■ **WHAT YOU WILL DO**
Find all lines in the listing that include the word "Selecting", then copy them.

── DATA

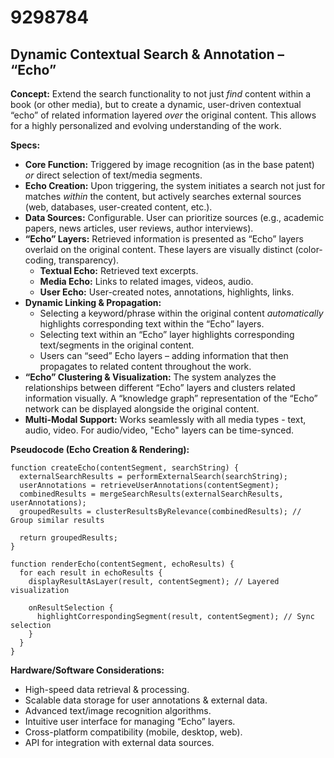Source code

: # 9298784

## Dynamic Contextual Search & Annotation – “Echo”

**Concept:** Extend the search functionality to not just *find* content within a book (or other media), but to create a dynamic, user-driven contextual “echo” of related information layered *over* the original content. This allows for a highly personalized and evolving understanding of the work.

**Specs:**

*   **Core Function:** Triggered by image recognition (as in the base patent) *or* direct selection of text/media segments.
*   **Echo Creation:** Upon triggering, the system initiates a search not just for matches *within* the content, but actively searches external sources (web, databases, user-created content, etc.).
*   **Data Sources:** Configurable. User can prioritize sources (e.g., academic papers, news articles, user reviews, author interviews).
*   **“Echo” Layers:** Retrieved information is presented as “Echo” layers overlaid on the original content. These layers are visually distinct (color-coding, transparency).  
    *   **Textual Echo:** Retrieved text excerpts.
    *   **Media Echo:** Links to related images, videos, audio.
    *   **User Echo:** User-created notes, annotations, highlights, links.
*   **Dynamic Linking & Propagation:**  
    *   Selecting a keyword/phrase within the original content *automatically* highlights corresponding text within the “Echo” layers.
    *   Selecting text within an “Echo” layer highlights corresponding text/segments in the original content.
    *   Users can “seed” Echo layers – adding information that then propagates to related content throughout the work.
*   **“Echo” Clustering & Visualization:** The system analyzes the relationships between different “Echo” layers and clusters related information visually.  A “knowledge graph” representation of the “Echo” network can be displayed alongside the original content.
*   **Multi-Modal Support:** Works seamlessly with all media types - text, audio, video.  For audio/video, "Echo" layers can be time-synced.

**Pseudocode (Echo Creation & Rendering):**

```
function createEcho(contentSegment, searchString) {
  externalSearchResults = performExternalSearch(searchString);
  userAnnotations = retrieveUserAnnotations(contentSegment);
  combinedResults = mergeSearchResults(externalSearchResults, userAnnotations);
  groupedResults = clusterResultsByRelevance(combinedResults); // Group similar results

  return groupedResults;
}

function renderEcho(contentSegment, echoResults) {
  for each result in echoResults {
    displayResultAsLayer(result, contentSegment); // Layered visualization

    onResultSelection {
      highlightCorrespondingSegment(result, contentSegment); // Sync selection
    }
  }
}
```

**Hardware/Software Considerations:**

*   High-speed data retrieval & processing.
*   Scalable data storage for user annotations & external data.
*   Advanced text/image recognition algorithms.
*   Intuitive user interface for managing “Echo” layers.
*   Cross-platform compatibility (mobile, desktop, web).
*   API for integration with external data sources.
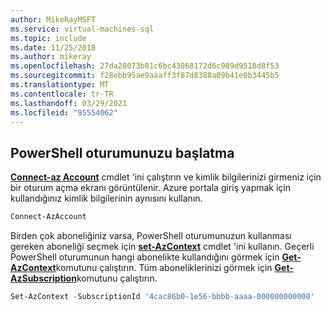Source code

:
 ```yaml
---
author: MikeRayMSFT
ms.service: virtual-machines-sql
ms.topic: include
ms.date: 11/25/2018
ms.author: mikeray
ms.openlocfilehash: 27da28073b01c6bc43868172d6c989d9518d8f53
ms.sourcegitcommit: f28ebb95ae9aaaff3f87d8388a09b41e0b3445b5
ms.translationtype: MT
ms.contentlocale: tr-TR
ms.lasthandoff: 03/29/2021
ms.locfileid: "95554062"
---
```

## <a name="start-your-powershell-session"></a>PowerShell oturumunuzu başlatma
 

[**Connect-az Account**](/powershell/module/Az.Accounts/Connect-AzAccount) cmdlet 'ini çalıştırın ve kimlik bilgilerinizi girmeniz için bir oturum açma ekranı görüntülenir. Azure portala giriş yapmak için kullandığınız kimlik bilgilerinin aynısını kullanın.

```powershell
Connect-AzAccount
```

Birden çok aboneliğiniz varsa, PowerShell oturumunuzun kullanması gereken aboneliği seçmek için [**set-AzContext**](/powershell/module/az.accounts/set-azcontext) cmdlet 'ini kullanın. Geçerli PowerShell oturumunun hangi abonelikte kullandığını görmek için [**Get-AzContext**](/powershell/module/az.accounts/get-azcontext)komutunu çalıştırın. Tüm aboneliklerinizi görmek için [**Get-AzSubscription**](/powershell/module/az.accounts/get-azsubscription)komutunu çalıştırın.

```powershell
Set-AzContext -SubscriptionId '4cac86b0-1e56-bbbb-aaaa-000000000000'
```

────

■ **ANSWER BOX**
    *   Selecting a keyword/phrase within the original content *automatically* highlights corresponding text within the “Echo” layers.
    *   Selecting text within an “Echo” layer highlights corresponding text/segments in the original content.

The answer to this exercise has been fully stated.